### What to work on
The entries below must be reproduced exactly; their pictures are not part of the copy.

··· The input ···

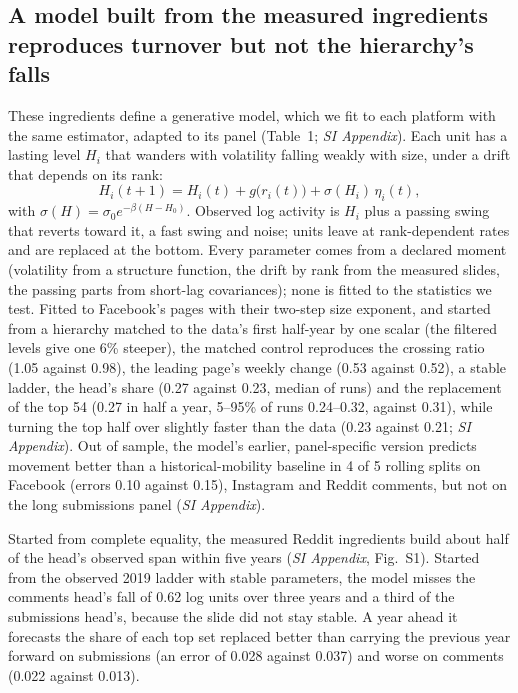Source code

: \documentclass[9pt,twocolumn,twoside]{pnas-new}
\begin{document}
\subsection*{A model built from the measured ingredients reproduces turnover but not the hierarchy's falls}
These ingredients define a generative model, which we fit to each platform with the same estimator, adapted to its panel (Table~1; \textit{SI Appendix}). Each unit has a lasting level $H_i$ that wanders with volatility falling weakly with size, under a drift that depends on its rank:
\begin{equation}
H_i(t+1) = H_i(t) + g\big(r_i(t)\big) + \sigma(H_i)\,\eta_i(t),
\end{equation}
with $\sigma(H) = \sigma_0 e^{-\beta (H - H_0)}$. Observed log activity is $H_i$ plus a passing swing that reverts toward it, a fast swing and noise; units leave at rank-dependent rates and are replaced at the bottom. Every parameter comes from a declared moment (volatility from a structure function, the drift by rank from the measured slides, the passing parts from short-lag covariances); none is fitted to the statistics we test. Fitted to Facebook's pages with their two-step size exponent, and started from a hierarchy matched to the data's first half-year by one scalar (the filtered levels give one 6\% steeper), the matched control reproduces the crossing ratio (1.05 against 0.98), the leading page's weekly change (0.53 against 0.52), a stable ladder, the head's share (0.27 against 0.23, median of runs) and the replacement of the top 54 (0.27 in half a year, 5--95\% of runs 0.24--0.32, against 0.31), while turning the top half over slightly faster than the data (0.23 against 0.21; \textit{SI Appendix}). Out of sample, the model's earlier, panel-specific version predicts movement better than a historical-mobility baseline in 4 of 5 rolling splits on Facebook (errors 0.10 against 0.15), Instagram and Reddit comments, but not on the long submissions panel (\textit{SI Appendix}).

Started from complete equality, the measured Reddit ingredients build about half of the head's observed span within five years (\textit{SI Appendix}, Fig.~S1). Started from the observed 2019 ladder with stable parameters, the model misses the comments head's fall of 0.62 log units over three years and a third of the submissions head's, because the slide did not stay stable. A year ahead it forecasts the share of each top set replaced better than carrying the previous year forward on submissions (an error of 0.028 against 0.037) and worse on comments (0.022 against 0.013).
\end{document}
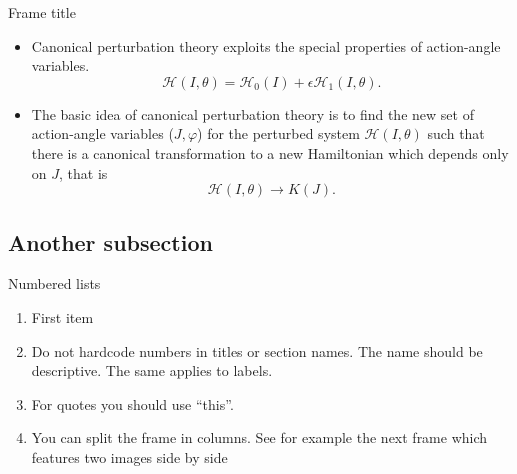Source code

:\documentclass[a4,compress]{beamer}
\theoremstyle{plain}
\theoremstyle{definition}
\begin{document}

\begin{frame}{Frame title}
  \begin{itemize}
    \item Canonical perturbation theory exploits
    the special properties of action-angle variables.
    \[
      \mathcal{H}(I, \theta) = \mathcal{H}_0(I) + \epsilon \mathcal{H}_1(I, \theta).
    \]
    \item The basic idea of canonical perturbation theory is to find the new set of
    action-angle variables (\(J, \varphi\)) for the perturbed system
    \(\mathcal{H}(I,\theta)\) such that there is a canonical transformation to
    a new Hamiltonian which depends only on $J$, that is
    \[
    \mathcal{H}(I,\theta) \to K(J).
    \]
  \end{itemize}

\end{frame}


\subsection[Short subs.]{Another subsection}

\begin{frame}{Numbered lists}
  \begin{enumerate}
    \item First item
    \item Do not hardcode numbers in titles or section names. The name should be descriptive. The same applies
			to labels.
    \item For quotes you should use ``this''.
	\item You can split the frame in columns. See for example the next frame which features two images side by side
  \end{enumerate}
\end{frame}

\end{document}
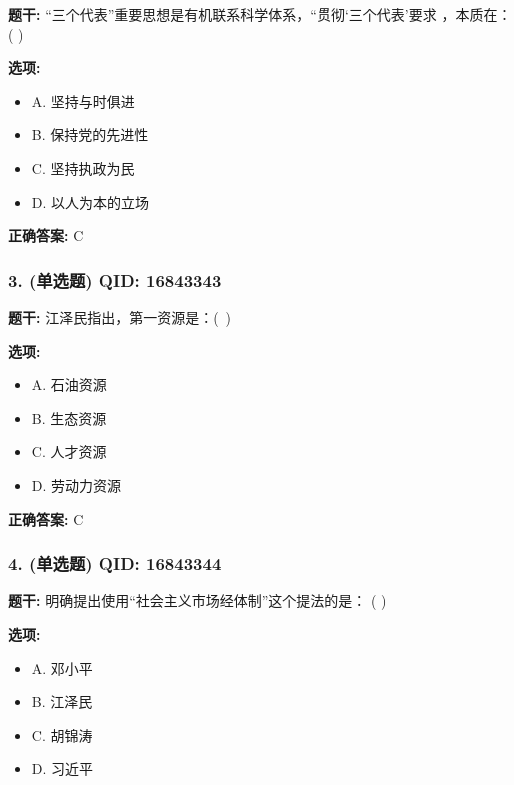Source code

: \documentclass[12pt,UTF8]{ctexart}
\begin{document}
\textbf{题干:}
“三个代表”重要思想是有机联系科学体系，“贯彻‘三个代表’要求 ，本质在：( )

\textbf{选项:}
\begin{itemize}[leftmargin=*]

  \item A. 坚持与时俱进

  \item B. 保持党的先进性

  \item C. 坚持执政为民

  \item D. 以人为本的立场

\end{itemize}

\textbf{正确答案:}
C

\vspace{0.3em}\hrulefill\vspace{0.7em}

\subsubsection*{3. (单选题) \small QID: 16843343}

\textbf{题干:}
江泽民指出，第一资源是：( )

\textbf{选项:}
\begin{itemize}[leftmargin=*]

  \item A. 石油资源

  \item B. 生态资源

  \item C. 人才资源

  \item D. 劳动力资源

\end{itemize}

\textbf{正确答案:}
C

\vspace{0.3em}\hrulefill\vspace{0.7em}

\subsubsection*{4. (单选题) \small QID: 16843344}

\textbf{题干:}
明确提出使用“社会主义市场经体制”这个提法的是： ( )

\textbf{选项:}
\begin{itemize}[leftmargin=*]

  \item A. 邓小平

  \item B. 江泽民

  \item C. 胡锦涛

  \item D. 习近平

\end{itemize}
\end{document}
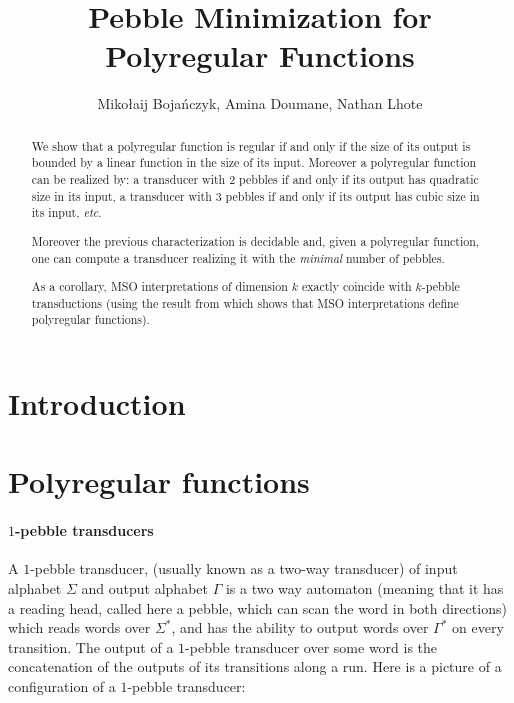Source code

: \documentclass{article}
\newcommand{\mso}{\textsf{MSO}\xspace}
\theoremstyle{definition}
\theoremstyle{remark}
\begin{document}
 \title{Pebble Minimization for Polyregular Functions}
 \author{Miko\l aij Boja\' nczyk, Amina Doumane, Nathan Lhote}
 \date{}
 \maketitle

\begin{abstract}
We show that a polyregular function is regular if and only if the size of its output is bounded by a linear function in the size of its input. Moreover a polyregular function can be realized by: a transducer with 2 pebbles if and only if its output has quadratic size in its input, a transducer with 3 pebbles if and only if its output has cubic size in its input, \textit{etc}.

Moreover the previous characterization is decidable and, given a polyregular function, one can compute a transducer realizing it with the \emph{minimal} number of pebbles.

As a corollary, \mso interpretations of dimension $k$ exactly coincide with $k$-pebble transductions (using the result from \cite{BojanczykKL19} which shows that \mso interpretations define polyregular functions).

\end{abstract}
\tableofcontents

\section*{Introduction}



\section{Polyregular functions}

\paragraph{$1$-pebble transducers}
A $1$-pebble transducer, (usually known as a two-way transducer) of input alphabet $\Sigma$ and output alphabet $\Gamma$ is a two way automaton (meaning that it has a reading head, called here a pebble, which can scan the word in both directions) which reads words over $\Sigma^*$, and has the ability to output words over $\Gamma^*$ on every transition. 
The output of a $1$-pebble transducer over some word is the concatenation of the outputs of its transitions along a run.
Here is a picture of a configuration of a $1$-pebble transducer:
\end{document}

···

### Response to the exercise
Source code

: \documentclass[9pt,twocolumn,twoside]{pnas-new}
\begin{document}
\subsection*{A model built from the measured ingredients reproduces turnover but not the hierarchy's falls}
These ingredients define a generative model, which we fit to each platform with the same estimator, adapted to its panel (Table~1; \textit{SI Appendix}). Each unit has a lasting level $H_i$ that wanders with volatility falling weakly with size, under a drift that depends on its rank:
\begin{equation}
H_i(t+1) = H_i(t) + g\big(r_i(t)\big) + \sigma(H_i)\,\eta_i(t),
\end{equation}
with $\sigma(H) = \sigma_0 e^{-\beta (H - H_0)}$. Observed log activity is $H_i$ plus a passing swing that reverts toward it, a fast swing and noise; units leave at rank-dependent rates and are replaced at the bottom. Every parameter comes from a declared moment (volatility from a structure function, the drift by rank from the measured slides, the passing parts from short-lag covariances); none is fitted to the statistics we test. Fitted to Facebook's pages with their two-step size exponent, and started from a hierarchy matched to the data's first half-year by one scalar (the filtered levels give one 6\% steeper), the matched control reproduces the crossing ratio (1.05 against 0.98), the leading page's weekly change (0.53 against 0.52), a stable ladder, the head's share (0.27 against 0.23, median of runs) and the replacement of the top 54 (0.27 in half a year, 5--95\% of runs 0.24--0.32, against 0.31), while turning the top half over slightly faster than the data (0.23 against 0.21; \textit{SI Appendix}). Out of sample, the model's earlier, panel-specific version predicts movement better than a historical-mobility baseline in 4 of 5 rolling splits on Facebook (errors 0.10 against 0.15), Instagram and Reddit comments, but not on the long submissions panel (\textit{SI Appendix}).

Started from complete equality, the measured Reddit ingredients build about half of the head's observed span within five years (\textit{SI Appendix}, Fig.~S1). Started from the observed 2019 ladder with stable parameters, the model misses the comments head's fall of 0.62 log units over three years and a third of the submissions head's, because the slide did not stay stable. A year ahead it forecasts the share of each top set replaced better than carrying the previous year forward on submissions (an error of 0.028 against 0.037) and worse on comments (0.022 against 0.013).
\end{document}
Source code

:\documentclass[a4,compress]{beamer}
\theoremstyle{plain}
\theoremstyle{definition}
\begin{document}

\begin{frame}{Frame title}
  \begin{itemize}
    \item Canonical perturbation theory exploits
    the special properties of action-angle variables.
    \[
      \mathcal{H}(I, \theta) = \mathcal{H}_0(I) + \epsilon \mathcal{H}_1(I, \theta).
    \]
    \item The basic idea of canonical perturbation theory is to find the new set of
    action-angle variables (\(J, \varphi\)) for the perturbed system
    \(\mathcal{H}(I,\theta)\) such that there is a canonical transformation to
    a new Hamiltonian which depends only on $J$, that is
    \[
    \mathcal{H}(I,\theta) \to K(J).
    \]
  \end{itemize}

\end{frame}


\subsection[Short subs.]{Another subsection}

\begin{frame}{Numbered lists}
  \begin{enumerate}
    \item First item
    \item Do not hardcode numbers in titles or section names. The name should be descriptive. The same applies
			to labels.
    \item For quotes you should use ``this''.
	\item You can split the frame in columns. See for example the next frame which features two images side by side
  \end{enumerate}
\end{frame}

\end{document}
Source code

: \documentclass[12pt,UTF8]{ctexart}
\begin{document}
\textbf{题干:}
“三个代表”重要思想是有机联系科学体系，“贯彻‘三个代表’要求 ，本质在：( )

\textbf{选项:}
\begin{itemize}[leftmargin=*]

  \item A. 坚持与时俱进

  \item B. 保持党的先进性

  \item C. 坚持执政为民

  \item D. 以人为本的立场

\end{itemize}

\textbf{正确答案:}
C

\vspace{0.3em}\hrulefill\vspace{0.7em}

\subsubsection*{3. (单选题) \small QID: 16843343}

\textbf{题干:}
江泽民指出，第一资源是：( )

\textbf{选项:}
\begin{itemize}[leftmargin=*]

  \item A. 石油资源

  \item B. 生态资源

  \item C. 人才资源

  \item D. 劳动力资源

\end{itemize}

\textbf{正确答案:}
C

\vspace{0.3em}\hrulefill\vspace{0.7em}

\subsubsection*{4. (单选题) \small QID: 16843344}

\textbf{题干:}
明确提出使用“社会主义市场经体制”这个提法的是： ( )

\textbf{选项:}
\begin{itemize}[leftmargin=*]

  \item A. 邓小平

  \item B. 江泽民

  \item C. 胡锦涛

  \item D. 习近平

\end{itemize}
\end{document}
Source code

: \documentclass{article}
\newcommand{\mso}{\textsf{MSO}\xspace}
\theoremstyle{definition}
\theoremstyle{remark}
\begin{document}
 \title{Pebble Minimization for Polyregular Functions}
 \author{Miko\l aij Boja\' nczyk, Amina Doumane, Nathan Lhote}
 \date{}
 \maketitle

\begin{abstract}
We show that a polyregular function is regular if and only if the size of its output is bounded by a linear function in the size of its input. Moreover a polyregular function can be realized by: a transducer with 2 pebbles if and only if its output has quadratic size in its input, a transducer with 3 pebbles if and only if its output has cubic size in its input, \textit{etc}.

Moreover the previous characterization is decidable and, given a polyregular function, one can compute a transducer realizing it with the \emph{minimal} number of pebbles.

As a corollary, \mso interpretations of dimension $k$ exactly coincide with $k$-pebble transductions (using the result from \cite{BojanczykKL19} which shows that \mso interpretations define polyregular functions).

\end{abstract}
\tableofcontents

\section*{Introduction}



\section{Polyregular functions}

\paragraph{$1$-pebble transducers}
A $1$-pebble transducer, (usually known as a two-way transducer) of input alphabet $\Sigma$ and output alphabet $\Gamma$ is a two way automaton (meaning that it has a reading head, called here a pebble, which can scan the word in both directions) which reads words over $\Sigma^*$, and has the ability to output words over $\Gamma^*$ on every transition. 
The output of a $1$-pebble transducer over some word is the concatenation of the outputs of its transitions along a run.
Here is a picture of a configuration of a $1$-pebble transducer:
\end{document}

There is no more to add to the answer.